Start of DATA TO PROCESS
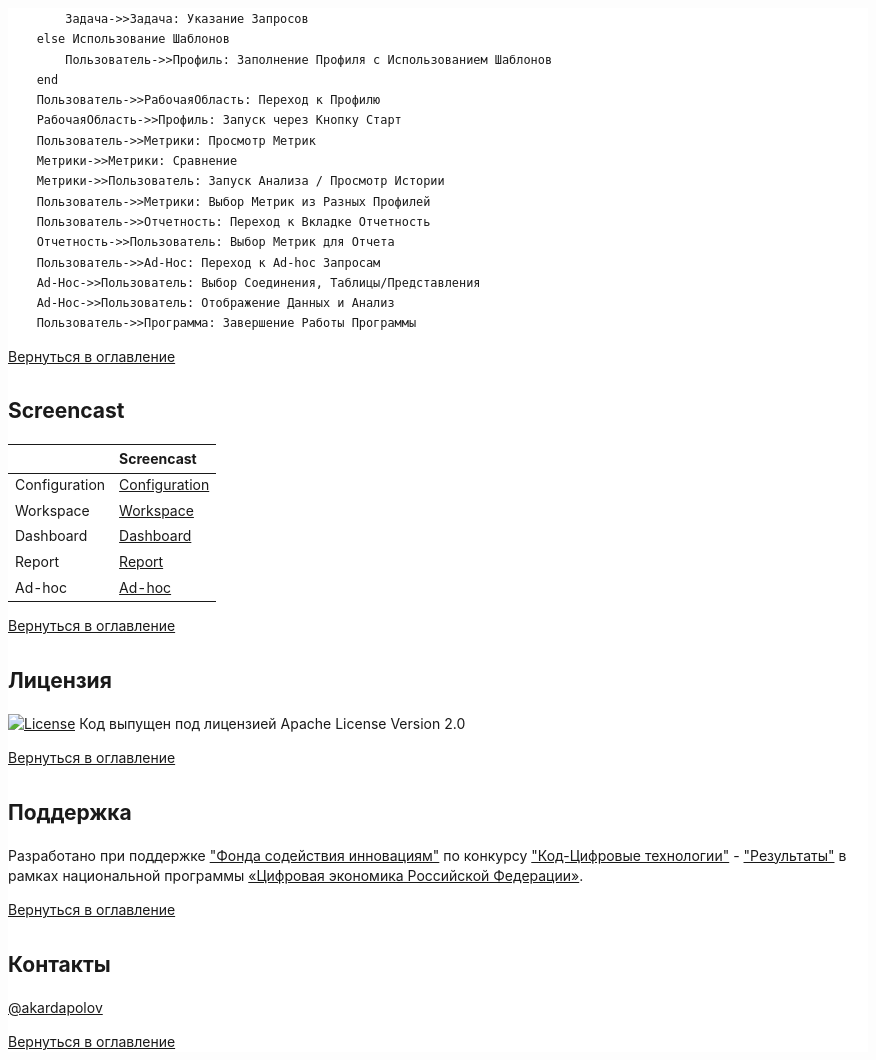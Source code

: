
 ```mermaid
        Задача->>Задача: Указание Запросов
    else Использование Шаблонов
        Пользователь->>Профиль: Заполнение Профиля с Использованием Шаблонов
    end
    Пользователь->>РабочаяОбласть: Переход к Профилю
    РабочаяОбласть->>Профиль: Запуск через Кнопку Старт
    Пользователь->>Метрики: Просмотр Метрик
    Метрики->>Метрики: Сравнение
    Метрики->>Пользователь: Запуск Анализа / Просмотр Истории
    Пользователь->>Метрики: Выбор Метрик из Разных Профилей
    Пользователь->>Отчетность: Переход к Вкладке Отчетность
    Отчетность->>Пользователь: Выбор Метрик для Отчета
    Пользователь->>Ad-Hoc: Переход к Ad-hoc Запросам
    Ad-Hoc->>Пользователь: Выбор Соединения, Таблицы/Представления
    Ad-Hoc->>Пользователь: Отображение Данных и Анализ
    Пользователь->>Программа: Завершение Работы Программы
```

[Вернуться в оглавление](#содержание)

## Screencast

|               | Screencast                                                                   |
|:--------------|:-----------------------------------------------------------------------------|
| Configuration | <a href="media/config/configuration.gif"  target="_blank">Configuration </a> |
| Workspace     | <a href="media/workspace/workspace.gif"  target="_blank">Workspace </a>      |
| Dashboard     | <a href="media/dashboard/dashboard.gif"  target="_blank">Dashboard </a>      |
| Report        | <a href="media/report/report.gif"  target="_blank">Report </a>               |   
| Ad-hoc        | <a href="media/adhoc/adhoc.gif"  target="_blank">Ad-hoc </a>                 |   

[Вернуться в оглавление](#содержание)

## Лицензия
[![License](https://img.shields.io/badge/License-Apache_2.0-blue.svg)](https://opensource.org/licenses/Apache-2.0)
Код выпущен под лицензией Apache License Version 2.0

[Вернуться в оглавление](#содержание)

## Поддержка
Разработано при поддержке ["Фонда содействия инновациям"](https://fasie.ru/) по конкурсу ["Код-Цифровые технологии"](https://fasie.ru/press/fund/kod-dt/) - ["Результаты"](https://fasie.ru/press/fund/kod-dt-results/) в рамках национальной программы [«Цифровая экономика Российской Федерации»](https://digital.gov.ru/ru/activity/directions/858/).

[Вернуться в оглавление](#содержание)

## Контакты
[@akardapolov](mailto:akardapolov@yandex.ru)

[Вернуться в оглавление](#содержание)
End of DATA TO PROCESS
● **TASK REQUIREMENTS**:
Your task is to count the lines of the records that contain "Переход". Answer with only that number.

● **ANSWER TO THE EXERCISE**:
3